◆ **WORK INSTRUCTIONS**
Go through the data below. Pull out every line that has the word "Dose".

◆ **Document images with source code**
• • • • •
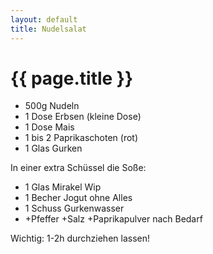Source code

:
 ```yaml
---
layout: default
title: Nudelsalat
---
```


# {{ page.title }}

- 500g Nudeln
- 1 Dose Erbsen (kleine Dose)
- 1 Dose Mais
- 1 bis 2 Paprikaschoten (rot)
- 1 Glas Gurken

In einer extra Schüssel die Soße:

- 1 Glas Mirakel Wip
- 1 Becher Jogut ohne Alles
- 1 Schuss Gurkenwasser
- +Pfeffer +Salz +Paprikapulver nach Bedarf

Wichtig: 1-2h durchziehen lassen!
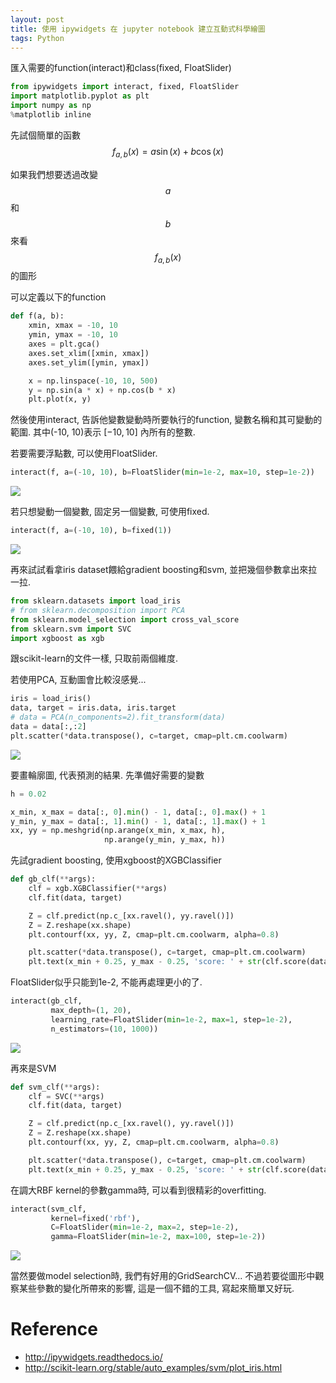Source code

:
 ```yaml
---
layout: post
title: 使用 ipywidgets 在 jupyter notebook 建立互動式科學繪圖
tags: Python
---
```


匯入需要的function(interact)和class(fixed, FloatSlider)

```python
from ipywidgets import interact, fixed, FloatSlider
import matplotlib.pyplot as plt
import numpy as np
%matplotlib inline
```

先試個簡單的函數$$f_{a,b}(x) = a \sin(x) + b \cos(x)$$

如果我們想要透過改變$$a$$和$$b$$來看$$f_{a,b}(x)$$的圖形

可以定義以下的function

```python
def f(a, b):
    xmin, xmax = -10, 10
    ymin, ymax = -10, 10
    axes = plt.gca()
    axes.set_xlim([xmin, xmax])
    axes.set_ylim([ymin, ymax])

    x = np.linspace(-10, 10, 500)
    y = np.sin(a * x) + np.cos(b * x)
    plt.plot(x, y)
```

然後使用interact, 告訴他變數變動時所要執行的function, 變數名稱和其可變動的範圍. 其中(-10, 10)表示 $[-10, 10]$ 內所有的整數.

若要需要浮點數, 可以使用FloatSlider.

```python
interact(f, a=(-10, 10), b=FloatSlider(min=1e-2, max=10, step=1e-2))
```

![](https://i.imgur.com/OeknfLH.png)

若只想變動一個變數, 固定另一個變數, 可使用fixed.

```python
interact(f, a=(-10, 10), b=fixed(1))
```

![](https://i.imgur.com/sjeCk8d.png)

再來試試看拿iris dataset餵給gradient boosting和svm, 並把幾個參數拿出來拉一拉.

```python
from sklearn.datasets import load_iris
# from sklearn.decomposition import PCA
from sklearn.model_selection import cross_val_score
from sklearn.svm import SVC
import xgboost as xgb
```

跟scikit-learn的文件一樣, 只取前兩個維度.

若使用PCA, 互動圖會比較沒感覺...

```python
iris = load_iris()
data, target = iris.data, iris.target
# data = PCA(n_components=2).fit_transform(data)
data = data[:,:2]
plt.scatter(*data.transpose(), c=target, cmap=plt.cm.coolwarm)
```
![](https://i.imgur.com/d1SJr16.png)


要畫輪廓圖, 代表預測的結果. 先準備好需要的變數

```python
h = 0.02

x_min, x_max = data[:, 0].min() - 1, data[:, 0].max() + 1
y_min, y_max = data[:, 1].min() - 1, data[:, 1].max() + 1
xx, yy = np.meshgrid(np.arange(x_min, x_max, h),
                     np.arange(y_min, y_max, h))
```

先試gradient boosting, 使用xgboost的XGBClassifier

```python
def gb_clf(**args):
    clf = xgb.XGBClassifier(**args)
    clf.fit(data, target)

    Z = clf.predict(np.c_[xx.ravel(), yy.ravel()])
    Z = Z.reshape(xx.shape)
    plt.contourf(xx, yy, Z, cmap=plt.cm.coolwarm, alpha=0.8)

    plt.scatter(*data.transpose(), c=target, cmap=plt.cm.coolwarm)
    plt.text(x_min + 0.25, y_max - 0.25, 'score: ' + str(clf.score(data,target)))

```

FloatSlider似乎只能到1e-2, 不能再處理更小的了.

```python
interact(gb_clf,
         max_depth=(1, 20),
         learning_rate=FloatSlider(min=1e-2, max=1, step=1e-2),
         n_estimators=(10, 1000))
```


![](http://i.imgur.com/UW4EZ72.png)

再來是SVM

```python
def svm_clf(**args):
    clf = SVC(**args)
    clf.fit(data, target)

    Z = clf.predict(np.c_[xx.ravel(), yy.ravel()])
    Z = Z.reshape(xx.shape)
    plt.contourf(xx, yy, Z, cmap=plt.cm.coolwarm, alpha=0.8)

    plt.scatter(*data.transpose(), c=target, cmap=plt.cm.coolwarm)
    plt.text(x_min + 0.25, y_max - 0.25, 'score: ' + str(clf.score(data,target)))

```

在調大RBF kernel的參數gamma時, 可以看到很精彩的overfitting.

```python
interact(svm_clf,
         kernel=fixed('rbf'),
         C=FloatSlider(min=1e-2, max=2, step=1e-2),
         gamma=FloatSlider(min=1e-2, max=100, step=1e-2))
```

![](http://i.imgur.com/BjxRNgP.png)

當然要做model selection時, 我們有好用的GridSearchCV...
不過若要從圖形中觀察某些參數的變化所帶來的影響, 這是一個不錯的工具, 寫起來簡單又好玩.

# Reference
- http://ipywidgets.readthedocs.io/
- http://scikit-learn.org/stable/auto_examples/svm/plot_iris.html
• • • • •
◆ **RESULT**
- 1 Dose Erbsen (kleine Dose)
- 1 Dose Mais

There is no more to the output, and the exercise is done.